Autoren und Juroren nehmen virtuell teil

Das ORF-Theater, wie auch der Funkhausgarten, müssen in diesem Jahr leer bleiben. Das Publikum darf coronavirusbedingt ja nicht bei der Sonderausgabe dabei sein. Somit gibt es auch keinen Applaus, eine ungewohnte Situation für alle Beteiligten. Als Ausweiche im kleinen Rahmen dient die Public Viewing-Zone im Lendhafen, unweit des ORF Theaters.

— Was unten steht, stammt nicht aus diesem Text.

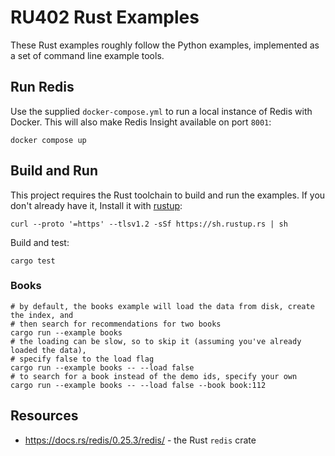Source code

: # RU402 Rust Examples

These Rust examples roughly follow the Python examples, implemented as a set of
command line example tools.

## Run Redis

Use the supplied `docker-compose.yml` to run a local instance of Redis with Docker. This will also make Redis Insight available on port `8001`:

```shell
docker compose up
```

## Build and Run

This project requires the Rust toolchain to build and run the examples. If you don't already have it, Install it with [rustup](https://rustup.rs/):

```shell
curl --proto '=https' --tlsv1.2 -sSf https://sh.rustup.rs | sh
```

Build and test:

```shell
cargo test
```

### Books

```shell
# by default, the books example will load the data from disk, create the index, and 
# then search for recommendations for two books
cargo run --example books
# the loading can be slow, so to skip it (assuming you've already loaded the data),
# specify false to the load flag
cargo run --example books -- --load false 
# to search for a book instead of the demo ids, specify your own
cargo run --example books -- --load false --book book:112
```

## Resources

* <https://docs.rs/redis/0.25.3/redis/> - the Rust `redis` crate

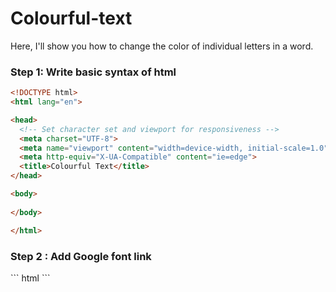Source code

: # Colourful-text
Here, I'll show you how to change the color of individual letters in a word.

### Step 1: Write basic syntax of html
``` html
<!DOCTYPE html>
<html lang="en">

<head>
  <!-- Set character set and viewport for responsiveness -->
  <meta charset="UTF-8">
  <meta name="viewport" content="width=device-width, initial-scale=1.0">
  <meta http-equiv="X-UA-Compatible" content="ie=edge">
  <title>Colourful Text</title>
</head>

<body>
  
</body>

</html>

```
### Step 2 : Add Google font link
<!DOCTYPE html>
<html lang="en">

<head>
  <!-- Set character set and viewport for responsiveness -->
  <meta charset="UTF-8">
  <meta name="viewport" content="width=device-width, initial-scale=1.0">
  <meta http-equiv="X-UA-Compatible" content="ie=edge">
  <title>Colourful Text</title>
``` html
  <!-- Preconnect to Google Fonts -->
  <link rel="preconnect" href="https://fonts.googleapis.com">
  <link rel="preconnect" href="https://fonts.gstatic.com" crossorigin>
  <!-- Import and apply the 'Arizonia' font from Google Fonts -->
  <link href="https://fonts.googleapis.com/css2?family=Arizonia&display=swap" rel="stylesheet">
```
</head>

<body>

</body>

</html>
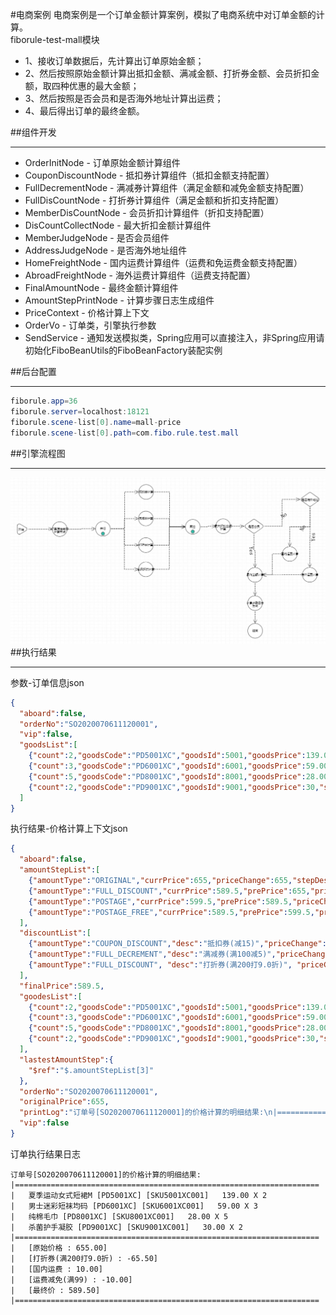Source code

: #电商案例
电商案例是一个订单金额计算案例，模拟了电商系统中对订单金额的计算。<br>
fiborule-test-mall模块
* 1、接收订单数据后，先计算出订单原始金额；
* 2、然后按照原始金额计算出抵扣金额、满减金额、打折券金额、会员折扣金额，取四种优惠的最大金额；
* 3、然后按照是否会员和是否海外地址计算出运费；
* 4、最后得出订单的最终金额。

##组件开发
- - -
* OrderInitNode - 订单原始金额计算组件
* CouponDiscountNode - 抵扣券计算组件（抵扣金额支持配置）
* FullDecrementNode - 满减券计算组件（满足金额和减免金额支持配置）
* FullDisCountNode - 打折券计算组件（满足金额和折扣支持配置）
* MemberDisCountNode - 会员折扣计算组件（折扣支持配置）
* DisCountCollectNode - 最大折扣金额计算组件
* MemberJudgeNode - 是否会员组件
* AddressJudgeNode - 是否海外地址组件
* HomeFreightNode - 国内运费计算组件（运费和免运费金额支持配置）
* AbroadFreightNode - 海外运费计算组件（运费支持配置）
* FinalAmountNode - 最终金额计算组件
* AmountStepPrintNode - 计算步骤日志生成组件
* PriceContext - 价格计算上下文
* OrderVo - 订单类，引擎执行参数
* SendService - 通知发送模拟类，Spring应用可以直接注入，非Spring应用请初始化FiboBeanUtils的FiboBeanFactory装配实例

##后台配置
- - -
```Java
fiborule.app=36
fiborule.server=localhost:18121
fiborule.scene-list[0].name=mall-price
fiborule.scene-list[0].path=com.fibo.rule.test.mall
```
##引擎流程图
- - -
![引擎流程图](mallDemoEngine.png)
##执行结果
- - -
参数-订单信息json
```json
{
  "aboard":false,
  "orderNo":"SO2020070611120001",
  "vip":false,
  "goodsList":[
    {"count":2,"goodsCode":"PD5001XC","goodsId":5001,"goodsPrice":139.00,"skuCode":"SKU5001XC001","skuId":67001441,"skuName":"夏季运动女式短裙M"},
    {"count":3,"goodsCode":"PD6001XC","goodsId":6001,"goodsPrice":59.00,"skuCode":"SKU6001XC001","skuId":67002334,"skuName":"男士迷彩短袜均码"},
    {"count":5,"goodsCode":"PD8001XC","goodsId":8001,"goodsPrice":28.00,"skuCode":"SKU8001XC001","skuId":87002001,"skuName":"纯棉毛巾"},
    {"count":2,"goodsCode":"PD9001XC","goodsId":9001,"goodsPrice":30,"skuCode":"SKU9001XC001","skuId":97552001,"skuName":"杀菌护手凝胶"}
  ]
}
```
执行结果-价格计算上下文json
```json
{
  "aboard":false,
  "amountStepList":[
    {"amountType":"ORIGINAL","currPrice":655,"priceChange":655,"stepDesc":"原始价格"},
    {"amountType":"FULL_DISCOUNT","currPrice":589.5,"prePrice":655,"priceChange":-65.5,"stepDesc":"打折券(满200打9.0折)"},
    {"amountType":"POSTAGE","currPrice":599.5,"prePrice":589.5,"priceChange":10,"stepDesc":"国内运费"},
    {"amountType":"POSTAGE_FREE","currPrice":589.5,"prePrice":599.5,"priceChange":-10,"stepDesc":"运费减免(满99)"}
  ],
  "discountList":[
    {"amountType":"COUPON_DISCOUNT","desc":"抵扣券(减15)","priceChange":-15},
    {"amountType":"FULL_DECREMENT","desc":"满减券(满100减5)","priceChange":-5},
    {"amountType":"FULL_DISCOUNT", "desc":"打折券(满200打9.0折)", "priceChange":-65.5}
  ],
  "finalPrice":589.5,
  "goodesList":[
    {"count":2,"goodsCode":"PD5001XC","goodsId":5001,"goodsPrice":139.00,"skuCode":"SKU5001XC001","skuId":67001441,"skuName":"夏季运动女式短裙M"},
    {"count":3,"goodsCode":"PD6001XC","goodsId":6001,"goodsPrice":59.00,"skuCode":"SKU6001XC001","skuId":67002334,"skuName":"男士迷彩短袜均码"},
    {"count":5,"goodsCode":"PD8001XC","goodsId":8001,"goodsPrice":28.00,"skuCode":"SKU8001XC001","skuId":87002001,"skuName":"纯棉毛巾"},
    {"count":2,"goodsCode":"PD9001XC","goodsId":9001,"goodsPrice":30,"skuCode":"SKU9001XC001","skuId":97552001,"skuName":"杀菌护手凝胶"}
  ],
  "lastestAmountStep":{
    "$ref":"$.amountStepList[3]"
  },
  "orderNo":"SO2020070611120001",
  "originalPrice":655,
  "printLog":"订单号[SO2020070611120001]的价格计算的明细结果:\n|====================================================================\n|   夏季运动女式短裙M [PD5001XC] [SKU5001XC001]   139.00 X 2\n|   男士迷彩短袜均码 [PD6001XC] [SKU6001XC001]   59.00 X 3\n|   纯棉毛巾 [PD8001XC] [SKU8001XC001]   28.00 X 5\n|   杀菌护手凝胶 [PD9001XC] [SKU9001XC001]   30.00 X 2\n|====================================================================\n|   [原始价格 : 655.00]\n|   [打折券(满200打9.0折) : -65.50]\n|   [国内运费 : 10.00]\n|   [运费减免(满99) : -10.00]\n|   [最终价 : 589.50]\n|====================================================================\n",
  "vip":false
}
```
订单执行结果日志

    订单号[SO2020070611120001]的价格计算的明细结果:
    |====================================================================
    |   夏季运动女式短裙M [PD5001XC] [SKU5001XC001]   139.00 X 2
    |   男士迷彩短袜均码 [PD6001XC] [SKU6001XC001]   59.00 X 3
    |   纯棉毛巾 [PD8001XC] [SKU8001XC001]   28.00 X 5
    |   杀菌护手凝胶 [PD9001XC] [SKU9001XC001]   30.00 X 2
    |====================================================================
    |   [原始价格 : 655.00]
    |   [打折券(满200打9.0折) : -65.50]
    |   [国内运费 : 10.00]
    |   [运费减免(满99) : -10.00]
    |   [最终价 : 589.50]
    |====================================================================
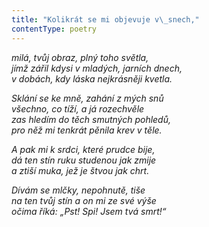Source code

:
 ```yaml
---
title: "Kolikrát se mi objevuje v\_snech,"
contentType: poetry
---
```


<section>

_milá, tvůj obraz, plný toho světla,  
jímž zářil kdysi v mladých, jarních dnech,  
v dobách, kdy láska nejkrásněji kvetla._

</section>

<section>

_Sklání se ke mně, zahání z mých snů  
všechno, co tíží, a já rozechvěle  
zas hledím do těch smutných pohledů,  
pro něž mi tenkrát pěnila krev v těle._

</section>

<section>

_A pak mi k srdci, které prudce bije,  
dá ten stín ruku studenou jak zmije  
a ztiší muka, jež je štvou jak chrt._

</section>

<section>

_Dívám se mlčky, nepohnutě, tiše  
na ten tvůj stín a on mi ze své výše  
očima říká: „Pst! Spi! Jsem tvá smrt!“_

</section>
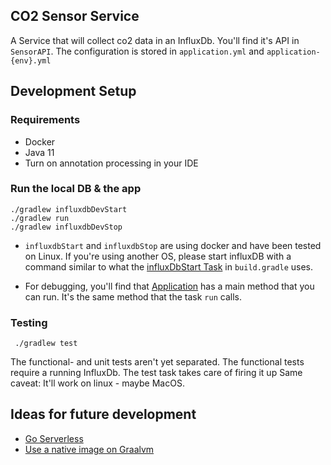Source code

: ## CO2 Sensor Service
A Service that will collect co2 data in an InfluxDb. You'll find it's API in `SensorAPI`.
The configuration is stored in `application.yml` and `application-{env}.yml`

## Development Setup
### Requirements
 * Docker
 * Java 11
 * Turn on annotation processing in your IDE 
### Run the local DB & the app
```
./gradlew influxdbDevStart
./gradlew run
./gradlew influxdbDevStop
```

* `influxdbStart` and `influxdbStop` are using docker and have been tested on Linux. If you're using another OS, 
please start influxDB with a command similar to what the [influxDbStart Task](build.gradle) in `build.gradle` uses. 

* For debugging, you'll find  that [Application](src/main/java/com/mruhwedel/application/Application.java) 
  has a main method that you can run. It's the same method that the task `run` calls.

### Testing
```
 ./gradlew test
```
The functional- and unit tests aren't yet separated. The functional tests require a running InfluxDb.
The test task takes care of firing it up Same caveat: It'll work on linux - maybe MacOS.

## Ideas for future development
* [Go Serverless](https://docs.micronaut.io/latest/guide/index.html#serverlessFunctions)
* [Use a native image on Graalvm](https://docs.micronaut.io/latest/guide/index.html#graalServices)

TDDL 2020 Public Viewing Lendhafen
ORF/Johannes Puch
Public Viewing im Lendhafen

Die Lesungen der 14 Autorinnen und Autoren wurden bereits vor Tagen aufgenommen und werden zu den festgelegten Zeiten eingespielt. Die Jury-Diskussionen finden daran anschließend jeweils live statt, allerdings nicht im ORF-Theater in Klagenfurt, sondern per Liveschaltung aus Berlin, Zürich, Wien, Graz und Bamberg. 3sat überträgt wie jedes Jahr die Lesungen und Diskussionen sowie die Preisverleihung live. Der Bewerb wird auch im Internet gestreamt.